PORTLAND — Denise Scammon of Auburn, an arts & humanities undergraduate at the University of Southern Maine’s Lewiston-Auburn College, has been selected to present her research on the civic engagement of local women in the late 1800s and early 1900s at the Thinking Matters conference, Friday, April 29, at USM.

Thinking Matters showcases high quality student-faculty collaborations; USM LAC Professor Eve Raimon is overseeing Scammon’s research. Scammon, historian of the Woman’s Literary Union of Androscoggin County, has uncovered documents in the club’s archives about its early members that have long been forgotten but that reveal important cultural contributions that have shaped our local society.

From its inception, education has been a big part of WLU’s civic activities. As early as 1898, WLU members started the movement to add kindergarten to the public school systems in Lewiston and Auburn. In 1905, WLU members held a round table with educators and school superintendents to discuss the matter of adding domestic science and manual training to the public school curriculum.
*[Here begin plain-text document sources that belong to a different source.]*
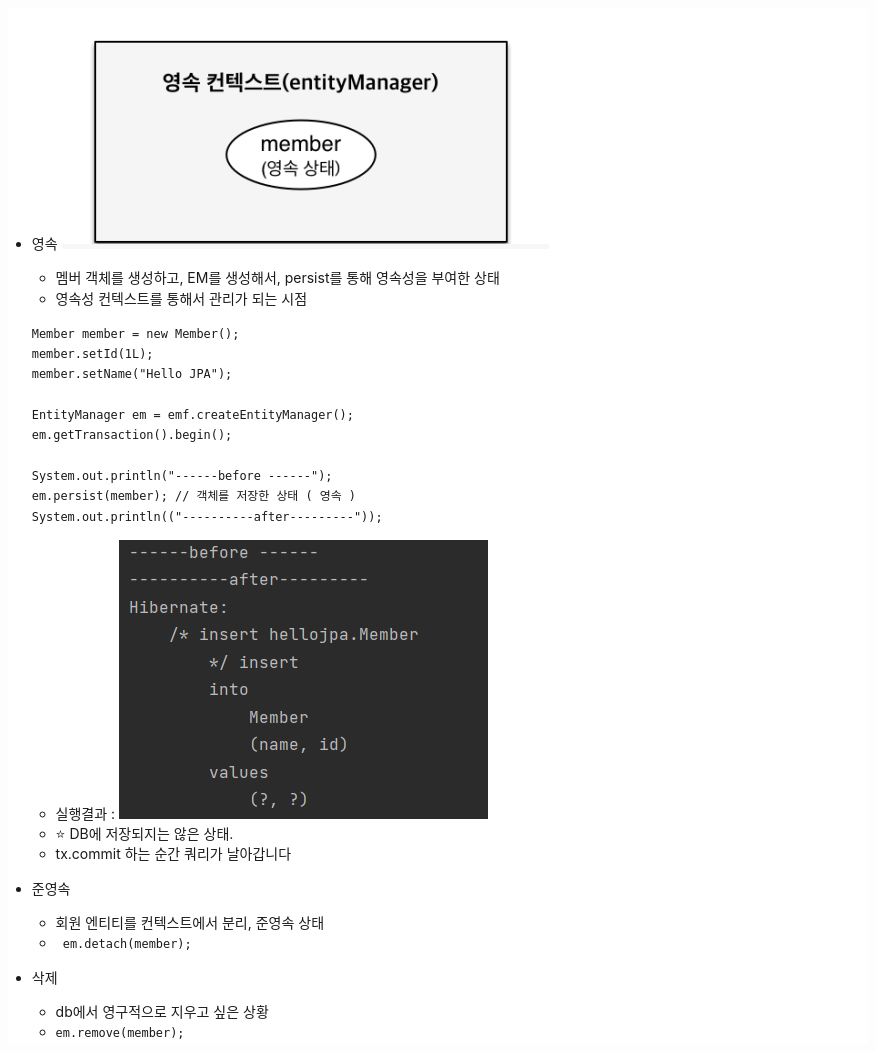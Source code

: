 - 영속
    <img alt="managed" src="https://github.com/jay-one11/JPA_study/blob/bfddf1673086baa34194c5df34e42fc19296f0ef/image/managed.PNG">
    - 멤버 객체를 생성하고, EM를 생성해서, persist를 통해 영속성을 부여한 상태
    - 영속성 컨텍스트를 통해서 관리가 되는 시점
    ```
    Member member = new Member();
    member.setId(1L);
    member.setName("Hello JPA");

    EntityManager em = emf.createEntityManager();
    em.getTransaction().begin();

    System.out.println("------before ------");
    em.persist(member); // 객체를 저장한 상태 ( 영속 )
    System.out.println(("----------after---------"));

    ```
    - 실행결과 : <img alt="before-after1" src="https://github.com/jay-one11/JPA_study/blob/bfddf1673086baa34194c5df34e42fc19296f0ef/image/before-after2.PNG">
    - ⭐ DB에 저장되지는 않은 상태.
    - tx.commit 하는 순간 쿼리가 날아갑니다

- 준영속
    - 회원 엔티티를 컨텍스트에서 분리, 준영속 상태
    - ` em.detach(member);`

- 삭제
    - db에서 영구적으로 지우고 싶은 상황
    - `em.remove(member);`
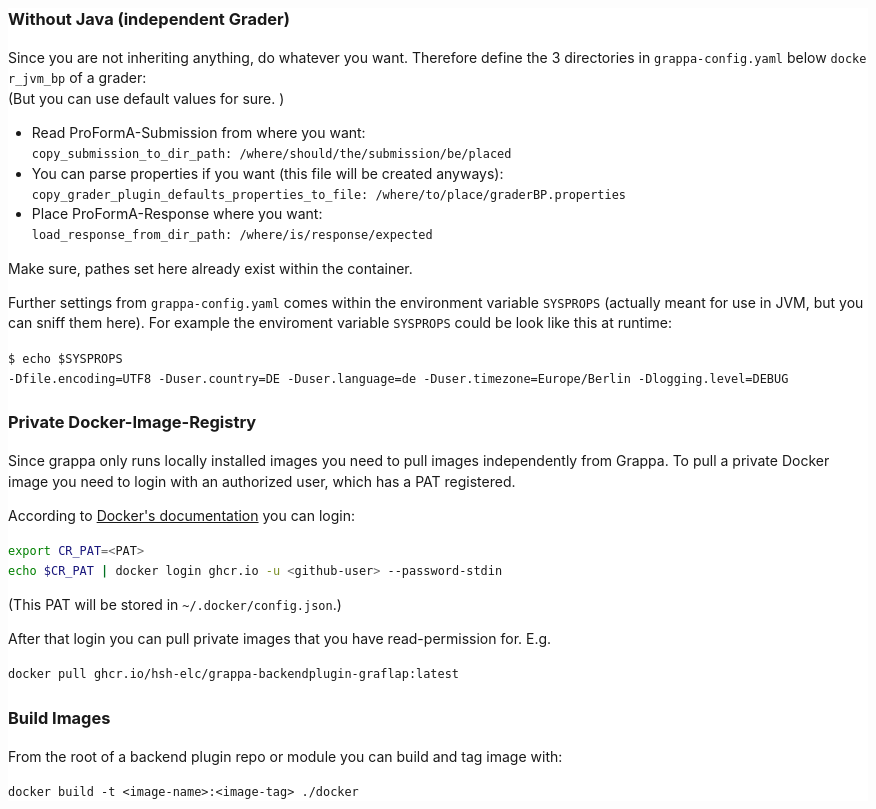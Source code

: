 ### Without Java (independent Grader)

Since you are not inheriting anything, do whatever you want. Therefore define the 3 directories in `grappa-config.yaml`
below `docker_jvm_bp` of a grader:  
(But you can use default values for sure. )

* Read ProFormA-Submission from where you want:  
  `copy_submission_to_dir_path: /where/should/the/submission/be/placed`
* You can parse properties if you want (this file will be created anyways):  
  `copy_grader_plugin_defaults_properties_to_file: /where/to/place/graderBP.properties`
* Place ProFormA-Response where you want:  
  `load_response_from_dir_path: /where/is/response/expected`

Make sure, pathes set here already exist within the container.

Further settings from `grappa-config.yaml` comes within the environment variable `SYSPROPS` (actually meant for use in
JVM, but you can sniff them here). For example the enviroment variable `SYSPROPS` could be look like this at runtime:

```
$ echo $SYSPROPS
-Dfile.encoding=UTF8 -Duser.country=DE -Duser.language=de -Duser.timezone=Europe/Berlin -Dlogging.level=DEBUG
```

### Private Docker-Image-Registry

Since grappa only runs locally installed images you need to pull images independently from Grappa. To pull a private
Docker image you need to login with an authorized user, which has a PAT registered.

According
to [Docker's documentation](https://docs.github.com/en/packages/working-with-a-github-packages-registry/working-with-the-container-registry#authenticating-to-the-container-registry)
you can login:

```bash
export CR_PAT=<PAT>
echo $CR_PAT | docker login ghcr.io -u <github-user> --password-stdin
```

(This PAT will be stored in `~/.docker/config.json`.)

After that login you can pull private images that you have read-permission for. E.g.

```
docker pull ghcr.io/hsh-elc/grappa-backendplugin-graflap:latest
```

### Build Images

From the root of a backend plugin repo or module you can build and tag image with:

```
docker build -t <image-name>:<image-tag> ./docker
```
In 1907, WLU members established three public playgrounds in Lewiston and Auburn, purchasing the playground equipment with funds they had raised. The club members maintained the playgrounds and ran recreation programs for local children until the cities took over after several years.

In 1953, Eleanor Roosevelt attended a tea given by WLU for the executive board of the Maine Teachers Association. The club’s archives reveal cultural, intellectual, educational and civic activities that can be researched in its meeting minutes, ledger books, correspondence, scrapbooks and photos that date back to the establishment of WLU in 1892. The Muskie Archives at Bates College recently donated archival storage boxes to the WLU for its collection.

Scammon has been instrumental in locating funding for the conservation of WLU’s historical documents so that future generations of members and researchers can enjoy them.

Professor Barry Rodrigue will deliver a file of Scammon’s research as a gift to the Chinese Women’s University in Beijing in June, where he will be speaking about Big History and global intellectual change.